Running Containers as Non‑Root Users

Avoid running containers as root. Create a non‑privileged service user in the Dockerfile:

RUN groupadd -r <app-name> && useradd -g <app-name> <app-name>

Restrict file ownership:

RUN chown -R <app-name>:<app-name> /app

Switch to the user: USER <app-name> Prevent privilege escalation in the pod spec:

allowPrivilegeEscalation: false

Tight User Groups and Permissions

Use role‑based access control (RBAC) to assign minimal permissions to users and service accounts, limiting the impact of a compromised account.

Cluster Internal Network Policies

Limit pod‑to‑pod communication with NetworkPolicy resources.

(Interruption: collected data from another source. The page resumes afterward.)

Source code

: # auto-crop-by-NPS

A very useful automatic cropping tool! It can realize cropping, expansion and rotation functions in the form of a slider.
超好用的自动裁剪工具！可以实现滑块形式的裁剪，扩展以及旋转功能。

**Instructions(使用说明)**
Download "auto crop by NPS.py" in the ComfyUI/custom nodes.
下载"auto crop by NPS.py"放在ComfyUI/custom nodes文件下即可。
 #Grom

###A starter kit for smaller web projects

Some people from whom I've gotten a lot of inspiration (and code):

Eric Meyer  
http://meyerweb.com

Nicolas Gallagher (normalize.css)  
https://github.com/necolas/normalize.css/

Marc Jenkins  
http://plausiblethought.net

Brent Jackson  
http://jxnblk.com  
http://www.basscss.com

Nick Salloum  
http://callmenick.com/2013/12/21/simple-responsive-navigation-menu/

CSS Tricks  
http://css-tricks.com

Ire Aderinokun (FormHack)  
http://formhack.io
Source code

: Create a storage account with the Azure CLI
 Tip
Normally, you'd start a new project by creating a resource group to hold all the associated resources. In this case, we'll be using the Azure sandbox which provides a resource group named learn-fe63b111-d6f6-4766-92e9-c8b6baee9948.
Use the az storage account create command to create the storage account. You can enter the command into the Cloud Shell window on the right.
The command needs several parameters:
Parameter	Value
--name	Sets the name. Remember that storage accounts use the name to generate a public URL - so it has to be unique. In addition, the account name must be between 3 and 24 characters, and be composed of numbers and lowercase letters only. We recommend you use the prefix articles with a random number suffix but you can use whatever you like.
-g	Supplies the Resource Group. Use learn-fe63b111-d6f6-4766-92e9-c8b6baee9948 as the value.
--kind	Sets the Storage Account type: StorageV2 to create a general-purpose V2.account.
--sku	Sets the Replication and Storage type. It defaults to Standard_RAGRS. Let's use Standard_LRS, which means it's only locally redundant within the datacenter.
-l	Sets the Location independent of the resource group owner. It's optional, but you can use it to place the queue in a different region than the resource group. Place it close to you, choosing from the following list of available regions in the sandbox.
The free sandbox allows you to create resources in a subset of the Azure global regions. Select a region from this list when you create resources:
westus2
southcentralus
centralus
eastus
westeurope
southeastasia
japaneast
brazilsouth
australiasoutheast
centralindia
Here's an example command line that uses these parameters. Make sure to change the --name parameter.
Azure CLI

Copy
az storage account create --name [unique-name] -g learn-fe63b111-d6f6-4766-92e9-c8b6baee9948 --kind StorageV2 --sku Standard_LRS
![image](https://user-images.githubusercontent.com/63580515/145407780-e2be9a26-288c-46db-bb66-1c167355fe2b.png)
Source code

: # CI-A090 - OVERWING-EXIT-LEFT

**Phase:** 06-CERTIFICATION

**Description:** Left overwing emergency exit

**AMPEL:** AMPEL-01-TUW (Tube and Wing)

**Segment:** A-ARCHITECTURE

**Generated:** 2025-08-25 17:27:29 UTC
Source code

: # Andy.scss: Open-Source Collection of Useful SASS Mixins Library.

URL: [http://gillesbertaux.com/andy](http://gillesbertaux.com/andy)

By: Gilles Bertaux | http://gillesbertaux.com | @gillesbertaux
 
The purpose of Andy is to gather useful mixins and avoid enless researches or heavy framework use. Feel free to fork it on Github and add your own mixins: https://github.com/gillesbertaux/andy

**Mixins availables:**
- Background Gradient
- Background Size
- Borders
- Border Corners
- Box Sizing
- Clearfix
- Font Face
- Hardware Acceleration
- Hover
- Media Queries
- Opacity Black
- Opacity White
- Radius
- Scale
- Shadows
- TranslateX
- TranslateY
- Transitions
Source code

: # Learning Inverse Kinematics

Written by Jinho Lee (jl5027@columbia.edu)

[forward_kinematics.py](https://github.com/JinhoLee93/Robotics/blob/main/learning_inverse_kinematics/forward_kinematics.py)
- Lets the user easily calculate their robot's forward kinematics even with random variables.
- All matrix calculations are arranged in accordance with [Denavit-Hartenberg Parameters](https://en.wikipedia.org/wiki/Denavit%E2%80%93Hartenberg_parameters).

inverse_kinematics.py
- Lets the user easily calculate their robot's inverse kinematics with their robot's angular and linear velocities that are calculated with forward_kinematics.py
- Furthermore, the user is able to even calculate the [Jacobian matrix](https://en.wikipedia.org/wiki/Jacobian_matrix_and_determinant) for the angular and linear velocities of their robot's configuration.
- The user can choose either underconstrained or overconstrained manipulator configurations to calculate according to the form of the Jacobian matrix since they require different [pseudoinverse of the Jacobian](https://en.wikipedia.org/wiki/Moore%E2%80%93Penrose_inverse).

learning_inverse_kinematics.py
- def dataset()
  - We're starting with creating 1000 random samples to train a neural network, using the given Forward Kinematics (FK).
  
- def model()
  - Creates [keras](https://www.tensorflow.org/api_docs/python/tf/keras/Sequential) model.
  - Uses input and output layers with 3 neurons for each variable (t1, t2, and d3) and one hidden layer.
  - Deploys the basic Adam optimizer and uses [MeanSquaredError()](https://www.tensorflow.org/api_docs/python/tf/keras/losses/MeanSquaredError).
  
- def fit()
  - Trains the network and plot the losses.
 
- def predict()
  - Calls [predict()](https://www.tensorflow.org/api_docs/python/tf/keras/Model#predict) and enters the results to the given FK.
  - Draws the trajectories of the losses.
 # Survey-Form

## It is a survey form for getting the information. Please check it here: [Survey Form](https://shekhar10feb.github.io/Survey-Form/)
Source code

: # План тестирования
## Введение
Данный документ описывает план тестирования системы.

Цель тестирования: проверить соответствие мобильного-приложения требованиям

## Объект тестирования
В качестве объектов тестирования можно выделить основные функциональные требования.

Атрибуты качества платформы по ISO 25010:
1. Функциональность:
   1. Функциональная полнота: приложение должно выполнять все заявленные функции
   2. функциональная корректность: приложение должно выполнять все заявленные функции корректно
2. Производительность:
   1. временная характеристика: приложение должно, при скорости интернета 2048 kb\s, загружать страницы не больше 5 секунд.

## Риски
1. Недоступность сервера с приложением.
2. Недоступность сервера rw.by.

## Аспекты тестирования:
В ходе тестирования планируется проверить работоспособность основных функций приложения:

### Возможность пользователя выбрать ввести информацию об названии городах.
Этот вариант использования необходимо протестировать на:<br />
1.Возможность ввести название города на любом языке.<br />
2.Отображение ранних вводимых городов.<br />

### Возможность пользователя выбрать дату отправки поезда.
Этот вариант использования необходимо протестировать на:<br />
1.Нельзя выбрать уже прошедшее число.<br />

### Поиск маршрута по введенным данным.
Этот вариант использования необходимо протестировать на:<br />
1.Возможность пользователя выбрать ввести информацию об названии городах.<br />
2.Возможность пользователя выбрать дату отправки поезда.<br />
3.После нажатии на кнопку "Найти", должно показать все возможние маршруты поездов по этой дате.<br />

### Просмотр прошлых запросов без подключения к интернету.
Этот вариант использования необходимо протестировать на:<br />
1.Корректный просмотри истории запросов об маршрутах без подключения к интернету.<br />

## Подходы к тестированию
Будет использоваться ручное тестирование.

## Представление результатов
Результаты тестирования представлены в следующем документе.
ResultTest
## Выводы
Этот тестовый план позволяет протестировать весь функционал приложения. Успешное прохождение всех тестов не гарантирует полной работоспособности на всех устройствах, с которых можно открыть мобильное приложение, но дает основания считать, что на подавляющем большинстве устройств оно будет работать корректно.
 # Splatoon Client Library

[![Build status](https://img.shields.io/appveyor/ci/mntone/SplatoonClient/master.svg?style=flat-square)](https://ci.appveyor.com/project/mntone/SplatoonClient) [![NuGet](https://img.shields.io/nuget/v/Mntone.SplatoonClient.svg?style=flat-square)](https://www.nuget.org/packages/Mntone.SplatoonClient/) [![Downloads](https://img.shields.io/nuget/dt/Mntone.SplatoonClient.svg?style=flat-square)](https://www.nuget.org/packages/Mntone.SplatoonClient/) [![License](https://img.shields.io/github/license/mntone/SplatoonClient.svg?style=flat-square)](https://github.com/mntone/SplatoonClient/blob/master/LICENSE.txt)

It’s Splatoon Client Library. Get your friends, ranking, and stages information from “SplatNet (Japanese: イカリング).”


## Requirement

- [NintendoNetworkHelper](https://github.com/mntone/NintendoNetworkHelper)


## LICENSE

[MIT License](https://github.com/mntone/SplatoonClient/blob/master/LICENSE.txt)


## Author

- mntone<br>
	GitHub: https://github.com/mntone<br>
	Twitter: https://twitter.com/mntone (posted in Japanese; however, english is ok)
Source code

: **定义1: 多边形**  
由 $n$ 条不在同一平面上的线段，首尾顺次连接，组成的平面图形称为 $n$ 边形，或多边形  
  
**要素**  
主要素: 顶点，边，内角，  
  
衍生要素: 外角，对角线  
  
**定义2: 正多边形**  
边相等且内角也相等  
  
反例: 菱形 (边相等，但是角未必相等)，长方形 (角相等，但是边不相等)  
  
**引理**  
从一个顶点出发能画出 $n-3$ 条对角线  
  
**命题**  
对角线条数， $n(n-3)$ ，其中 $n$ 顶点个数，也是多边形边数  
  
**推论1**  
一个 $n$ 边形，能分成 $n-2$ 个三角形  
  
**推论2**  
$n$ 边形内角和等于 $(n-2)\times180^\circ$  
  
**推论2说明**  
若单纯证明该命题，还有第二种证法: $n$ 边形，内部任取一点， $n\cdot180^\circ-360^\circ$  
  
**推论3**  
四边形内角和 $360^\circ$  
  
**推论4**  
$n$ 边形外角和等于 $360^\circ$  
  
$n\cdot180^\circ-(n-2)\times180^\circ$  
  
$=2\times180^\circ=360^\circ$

For larger clusters, consider service meshes like Istio or Linkerd to manage traffic securely.

Encryption

Enable mutual TLS (e.g., via a service mesh) to encrypt pod‑to‑pod traffic, preventing eavesdropping even if pods are compromised.

Base64 Keys

Kubernetes stores many secrets as Base64‑encoded strings, which is a security risk if not encrypted. Use EncryptionConfiguration with providers such as aescbc, and manage keys with a KMS (e.g., AWS KMS).

apiVersion: apiserver.config.k8s.io/v1
kind: EncryptionConfiguration
resources:
- resources:
  - secrets
  providers:
  - aescbc:
      keys:
      - name: key1
        secret: <BASE64 ENCODED SECRET>
  - identity: {}

Generate a key with:

head -c 32 /dev/urandom | base64

Protecting etcd

Place etcd behind a firewall, allowing only the API server to access it, and encrypt stored data to mitigate the impact of a breach.

Security Policies

Enforce policies at deployment time using tools like Open Policy Agent (OPA). Policies can block resources that run as root, lack required labels, or use untrusted images.

Disaster Recovery

Regularly back up etcd data and encrypt backups. Use solutions like Kasten K10 for automated backups, immutable snapshots, and cross‑cluster or cross‑cloud restores, ensuring minimal downtime after an incident.